To do
Could you filter the records below and keep only the lines with the word "service"?

Records to use
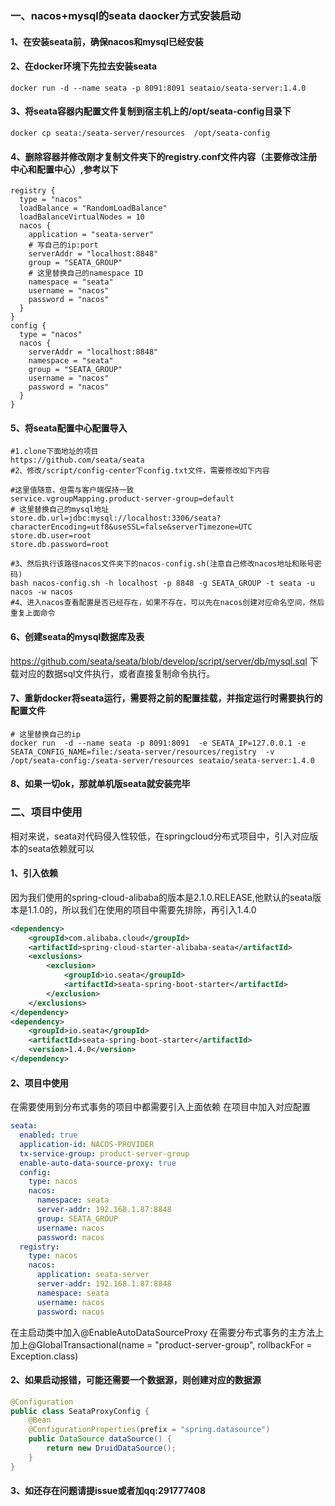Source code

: ### 一、nacos+mysql的seata daocker方式安装启动
#### 1、在安装seata前，确保nacos和mysql已经安装
#### 2、在docker环境下先拉去安装seata
```
docker run -d --name seata -p 8091:8091 seataio/seata-server:1.4.0
```
#### 3、将seata容器内配置文件复制到宿主机上的/opt/seata-config目录下
```
docker cp seata:/seata-server/resources  /opt/seata-config
```
#### 4、删除容器并修改刚才复制文件夹下的registry.conf文件内容（主要修改注册中心和配置中心）,参考以下
```
registry {
  type = "nacos"
  loadBalance = "RandomLoadBalance"
  loadBalanceVirtualNodes = 10
  nacos {
    application = "seata-server"
    # 写自己的ip:port
    serverAddr = "localhost:8848"
    group = "SEATA_GROUP"
    # 这里替换自己的namespace ID
    namespace = "seata"
    username = "nacos"
    password = "nacos"
  }
}
config {
  type = "nacos"
  nacos {
    serverAddr = "localhost:8848"
    namespace = "seata"
    group = "SEATA_GROUP"
    username = "nacos"
    password = "nacos"
  }
}
```
#### 5、将seata配置中心配置导入
```
#1.clone下面地址的项目
https://github.com/seata/seata
#2、修改/script/config-center下config.txt文件，需要修改如下内容

#这里值随意，但需与客户端保持一致
service.vgroupMapping.product-server-group=default
# 这里替换自己的mysql地址
store.db.url=jdbc:mysql://localhost:3306/seata?characterEncoding=utf8&useSSL=false&serverTimezone=UTC
store.db.user=root
store.db.password=root

#3、然后执行该路径nacos文件夹下的nacos-config.sh(注意自己修改nacos地址和账号密码)
bash nacos-config.sh -h localhost -p 8848 -g SEATA_GROUP -t seata -u nacos -w nacos
#4、进入nacos查看配置是否已经存在，如果不存在，可以先在nacos创建对应命名空间，然后重复上面命令
```
#### 6、创建seata的mysql数据库及表
https://github.com/seata/seata/blob/develop/script/server/db/mysql.sql 下载对应的数据sql文件执行，或者直接复制命令执行。

#### 7、重新docker将seata运行，需要将之前的配置挂载，并指定运行时需要执行的配置文件
```
# 这里替换自己的ip
docker run  -d --name seata -p 8091:8091  -e SEATA_IP=127.0.0.1 -e SEATA_CONFIG_NAME=file:/seata-server/resources/registry  -v /opt/seata-config:/seata-server/resources seataio/seata-server:1.4.0
```
#### 8、如果一切ok，那就单机版seata就安装完毕

### 二、项目中使用
相对来说，seata对代码侵入性较低，在springcloud分布式项目中，引入对应版本的seata依赖就可以
#### 1、引入依赖
因为我们使用的spring-cloud-alibaba的版本是2.1.0.RELEASE,他默认的seata版本是1.1.0的，所以我们在使用的项目中需要先排除，再引入1.4.0
```xml
<dependency>
    <groupId>com.alibaba.cloud</groupId>
    <artifactId>spring-cloud-starter-alibaba-seata</artifactId>
    <exclusions>
        <exclusion>
            <groupId>io.seata</groupId>
            <artifactId>seata-spring-boot-starter</artifactId>
        </exclusion>
    </exclusions>
</dependency>
<dependency>
    <groupId>io.seata</groupId>
    <artifactId>seata-spring-boot-starter</artifactId>
    <version>1.4.0</version>
</dependency>
```
#### 2、项目中使用
在需要使用到分布式事务的项目中都需要引入上面依赖
在项目中加入对应配置
```yaml
seata:
  enabled: true
  application-id: NACOS-PROVIDER
  tx-service-group: product-server-group
  enable-auto-data-source-proxy: true
  config:
    type: nacos
    nacos:
      namespace: seata
      server-addr: 192.168.1.87:8848
      group: SEATA_GROUP
      username: nacos
      password: nacos
  registry:
    type: nacos
    nacos:
      application: seata-server
      server-addr: 192.168.1.87:8848
      namespace: seata
      username: nacos
      password: nacos
```
在主启动类中加入@EnableAutoDataSourceProxy
在需要分布式事务的主方法上加上@GlobalTransactional(name = "product-server-group", rollbackFor = Exception.class)

#### 2、如果启动报错，可能还需要一个数据源，则创建对应的数据源
```java
@Configuration
public class SeataProxyConfig {
    @Bean
    @ConfigurationProperties(prefix = "spring.datasource")
    public DataSource dataSource() {
        return new DruidDataSource();
    }
}
```

#### 3、如还存在问题请提issue或者加qq:291777408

Written solution
service.vgroupMapping.product-server-group=default
  tx-service-group: product-server-group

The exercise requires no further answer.